*** Given entries

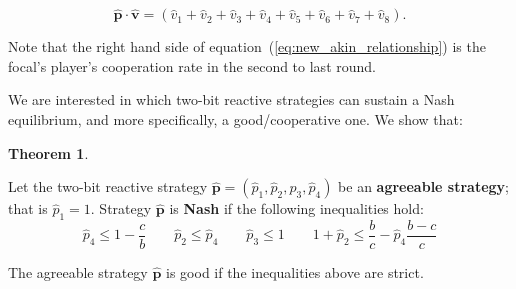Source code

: \documentclass{article}
\theoremstyle{definition}
\newtheorem{theorem}{Theorem}[section]
\begin{document}
\begin{equation}\label{eq:new_akin_relationship}
  \mathbf{\hat{p}} \cdot \mathbf{\hat{v}} = (\hat{v}_1 + \hat{v}_2 + \hat{v}_3 + \hat{v}_4 + \hat{v}_5 + \hat{v}_6 + \hat{v}_7 + \hat{v}_8).
\end{equation}

Note that the right hand side of equation~(\ref{eq:new_akin_relationship}) is
the focal's player's cooperation rate in the second to last round.

We are interested in which two-bit reactive strategies can sustain a Nash
equilibrium, and more specifically, a good/cooperative one. We show that:

\begin{theorem}\label{theorem:two_bit_nash_and_good}

  Let the two-bit reactive strategy \(\mathbf{\hat{p}} = (\hat{p}_{1}, \hat{p}_{2}, \hat{p}_{3}, \hat{p}_{4})\) be an \textbf{agreeable
  strategy}; that is \(\hat{p}_1 = 1\). Strategy \(\mathbf{\hat{p}}\) is \textbf{Nash} if the
  following inequalities hold:
  \begin{equation*}
      \hat{p}_4 \leq 1 - \frac{c}{b} \qquad  \hat{p}_2  \leq \hat{p}_4 \qquad \hat{p}_3 \leq 1 \qquad 1 + \hat{p}_2 \leq \frac{b}{c} - \hat{p}_4 \frac{b - c}{c}
  \end{equation*}
  
  The agreeable strategy \(\mathbf{\hat{p}}\) is good if the inequalities above are strict.
  \end{theorem}
  
\end{document}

******

> Prompt: A line counts if it holds the word "textbf". How many lines of the entries count? Give the number only.

> Your solution: 2